### Work to complete
Search the data for "file". Return each matching line.

### Given entries
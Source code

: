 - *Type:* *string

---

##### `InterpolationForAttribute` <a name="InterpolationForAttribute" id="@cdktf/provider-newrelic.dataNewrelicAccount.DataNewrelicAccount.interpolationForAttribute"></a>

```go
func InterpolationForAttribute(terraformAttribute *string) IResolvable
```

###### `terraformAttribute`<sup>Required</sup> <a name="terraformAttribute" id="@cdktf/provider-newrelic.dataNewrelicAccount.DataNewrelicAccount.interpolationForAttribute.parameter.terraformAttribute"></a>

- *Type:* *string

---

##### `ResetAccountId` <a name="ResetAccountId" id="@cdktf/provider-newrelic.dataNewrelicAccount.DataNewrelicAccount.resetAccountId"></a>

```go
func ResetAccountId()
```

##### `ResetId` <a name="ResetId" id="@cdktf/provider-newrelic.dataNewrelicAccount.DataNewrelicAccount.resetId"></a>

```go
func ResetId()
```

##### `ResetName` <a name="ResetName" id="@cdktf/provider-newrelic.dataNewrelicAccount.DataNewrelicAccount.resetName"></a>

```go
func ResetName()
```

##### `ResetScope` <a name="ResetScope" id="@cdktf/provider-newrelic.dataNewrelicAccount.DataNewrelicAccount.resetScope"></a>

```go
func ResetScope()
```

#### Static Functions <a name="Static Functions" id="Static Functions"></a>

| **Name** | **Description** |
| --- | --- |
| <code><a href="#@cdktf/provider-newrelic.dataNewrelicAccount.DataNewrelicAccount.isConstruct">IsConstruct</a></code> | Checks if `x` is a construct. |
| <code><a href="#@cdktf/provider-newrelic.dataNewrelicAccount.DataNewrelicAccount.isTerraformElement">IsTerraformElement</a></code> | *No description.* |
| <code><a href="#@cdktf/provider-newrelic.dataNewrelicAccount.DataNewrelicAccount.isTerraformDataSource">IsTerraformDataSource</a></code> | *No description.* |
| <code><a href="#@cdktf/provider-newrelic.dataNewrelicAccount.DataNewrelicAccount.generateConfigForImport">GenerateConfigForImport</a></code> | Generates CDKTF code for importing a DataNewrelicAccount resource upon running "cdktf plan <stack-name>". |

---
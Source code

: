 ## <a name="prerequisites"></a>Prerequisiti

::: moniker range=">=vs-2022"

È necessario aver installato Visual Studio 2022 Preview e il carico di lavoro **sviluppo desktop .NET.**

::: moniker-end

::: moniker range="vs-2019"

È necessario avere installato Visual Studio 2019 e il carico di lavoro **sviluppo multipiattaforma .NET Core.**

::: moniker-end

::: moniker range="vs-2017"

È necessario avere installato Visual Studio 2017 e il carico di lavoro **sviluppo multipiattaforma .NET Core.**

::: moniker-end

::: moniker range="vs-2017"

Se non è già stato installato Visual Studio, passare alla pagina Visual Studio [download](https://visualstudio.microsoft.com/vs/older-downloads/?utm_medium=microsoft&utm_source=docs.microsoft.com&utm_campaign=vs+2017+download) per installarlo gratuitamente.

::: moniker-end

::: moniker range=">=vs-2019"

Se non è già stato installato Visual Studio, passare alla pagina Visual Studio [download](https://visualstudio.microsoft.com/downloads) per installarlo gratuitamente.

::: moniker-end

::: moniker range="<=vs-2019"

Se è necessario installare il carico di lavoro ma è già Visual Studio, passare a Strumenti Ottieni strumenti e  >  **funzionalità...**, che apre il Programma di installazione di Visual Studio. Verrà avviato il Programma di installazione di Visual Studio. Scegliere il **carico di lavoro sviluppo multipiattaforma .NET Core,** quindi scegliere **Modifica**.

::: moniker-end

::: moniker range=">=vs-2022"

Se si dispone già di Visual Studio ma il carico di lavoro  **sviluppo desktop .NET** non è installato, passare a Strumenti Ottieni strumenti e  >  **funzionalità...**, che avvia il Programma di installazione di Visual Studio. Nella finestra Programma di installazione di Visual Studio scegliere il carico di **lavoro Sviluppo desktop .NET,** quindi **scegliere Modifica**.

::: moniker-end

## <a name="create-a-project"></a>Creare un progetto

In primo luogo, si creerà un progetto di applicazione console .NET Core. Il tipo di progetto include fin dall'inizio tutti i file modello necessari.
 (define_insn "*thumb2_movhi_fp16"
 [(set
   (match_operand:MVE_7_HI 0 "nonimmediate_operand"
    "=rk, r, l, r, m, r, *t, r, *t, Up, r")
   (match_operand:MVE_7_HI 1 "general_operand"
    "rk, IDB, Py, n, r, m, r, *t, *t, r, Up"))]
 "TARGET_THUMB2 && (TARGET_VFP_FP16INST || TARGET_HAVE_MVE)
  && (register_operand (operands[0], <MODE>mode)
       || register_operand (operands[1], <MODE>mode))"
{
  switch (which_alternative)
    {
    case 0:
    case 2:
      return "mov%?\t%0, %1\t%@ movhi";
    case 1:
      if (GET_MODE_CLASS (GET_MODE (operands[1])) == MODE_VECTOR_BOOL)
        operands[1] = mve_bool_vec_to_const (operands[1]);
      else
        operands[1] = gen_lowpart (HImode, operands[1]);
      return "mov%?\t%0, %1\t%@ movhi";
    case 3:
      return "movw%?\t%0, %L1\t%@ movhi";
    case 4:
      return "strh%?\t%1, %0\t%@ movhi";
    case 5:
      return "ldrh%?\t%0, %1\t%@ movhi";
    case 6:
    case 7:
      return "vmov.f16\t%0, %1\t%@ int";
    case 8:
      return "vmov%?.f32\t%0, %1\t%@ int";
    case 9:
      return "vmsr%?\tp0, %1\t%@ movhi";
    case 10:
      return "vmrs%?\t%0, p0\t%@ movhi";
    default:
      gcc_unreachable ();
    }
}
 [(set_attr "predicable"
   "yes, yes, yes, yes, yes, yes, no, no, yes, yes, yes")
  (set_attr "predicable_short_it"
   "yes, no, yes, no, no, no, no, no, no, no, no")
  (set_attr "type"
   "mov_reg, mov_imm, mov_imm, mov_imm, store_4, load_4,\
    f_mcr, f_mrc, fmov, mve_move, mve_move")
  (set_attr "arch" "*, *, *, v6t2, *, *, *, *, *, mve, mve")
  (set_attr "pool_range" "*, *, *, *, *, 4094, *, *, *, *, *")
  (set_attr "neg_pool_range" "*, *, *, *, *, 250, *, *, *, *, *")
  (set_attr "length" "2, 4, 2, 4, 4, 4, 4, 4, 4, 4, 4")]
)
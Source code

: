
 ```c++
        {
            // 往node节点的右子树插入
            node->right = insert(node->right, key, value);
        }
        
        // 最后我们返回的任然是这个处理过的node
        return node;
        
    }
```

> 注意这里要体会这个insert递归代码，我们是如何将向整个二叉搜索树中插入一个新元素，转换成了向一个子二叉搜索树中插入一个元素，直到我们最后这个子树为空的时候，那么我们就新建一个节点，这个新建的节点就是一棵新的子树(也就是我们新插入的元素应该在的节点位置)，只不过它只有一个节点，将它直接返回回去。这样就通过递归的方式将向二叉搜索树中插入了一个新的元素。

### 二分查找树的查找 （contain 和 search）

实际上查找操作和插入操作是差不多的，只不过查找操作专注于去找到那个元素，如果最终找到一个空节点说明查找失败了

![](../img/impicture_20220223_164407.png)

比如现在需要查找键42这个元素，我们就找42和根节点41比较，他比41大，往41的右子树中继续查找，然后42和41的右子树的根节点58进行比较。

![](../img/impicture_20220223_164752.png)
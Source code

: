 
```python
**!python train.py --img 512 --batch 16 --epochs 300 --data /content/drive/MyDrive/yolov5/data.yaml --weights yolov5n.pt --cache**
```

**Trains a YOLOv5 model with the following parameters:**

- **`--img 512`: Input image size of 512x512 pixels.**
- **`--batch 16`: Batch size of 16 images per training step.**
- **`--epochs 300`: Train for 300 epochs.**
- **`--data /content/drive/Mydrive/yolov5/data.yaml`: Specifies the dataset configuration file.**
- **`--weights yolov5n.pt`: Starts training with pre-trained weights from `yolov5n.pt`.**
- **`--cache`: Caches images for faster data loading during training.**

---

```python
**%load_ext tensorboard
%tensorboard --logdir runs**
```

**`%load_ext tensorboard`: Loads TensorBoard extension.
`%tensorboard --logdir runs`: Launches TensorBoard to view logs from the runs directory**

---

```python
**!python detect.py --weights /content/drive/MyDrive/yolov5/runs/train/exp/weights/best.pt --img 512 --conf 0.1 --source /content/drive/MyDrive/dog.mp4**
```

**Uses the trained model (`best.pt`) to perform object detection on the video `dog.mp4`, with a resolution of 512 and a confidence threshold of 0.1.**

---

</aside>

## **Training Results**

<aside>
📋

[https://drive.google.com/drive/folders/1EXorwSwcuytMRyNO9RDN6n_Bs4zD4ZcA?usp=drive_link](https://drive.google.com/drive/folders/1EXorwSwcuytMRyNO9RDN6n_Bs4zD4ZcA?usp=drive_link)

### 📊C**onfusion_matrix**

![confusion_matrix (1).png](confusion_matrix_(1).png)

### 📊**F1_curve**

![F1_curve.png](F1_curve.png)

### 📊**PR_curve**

### Response for this exercise
In primo luogo, si creerà un progetto di applicazione console .NET Core. Il tipo di progetto include fin dall'inizio tutti i file modello necessari.
- **`--data /content/drive/Mydrive/yolov5/data.yaml`: Specifies the dataset configuration file.**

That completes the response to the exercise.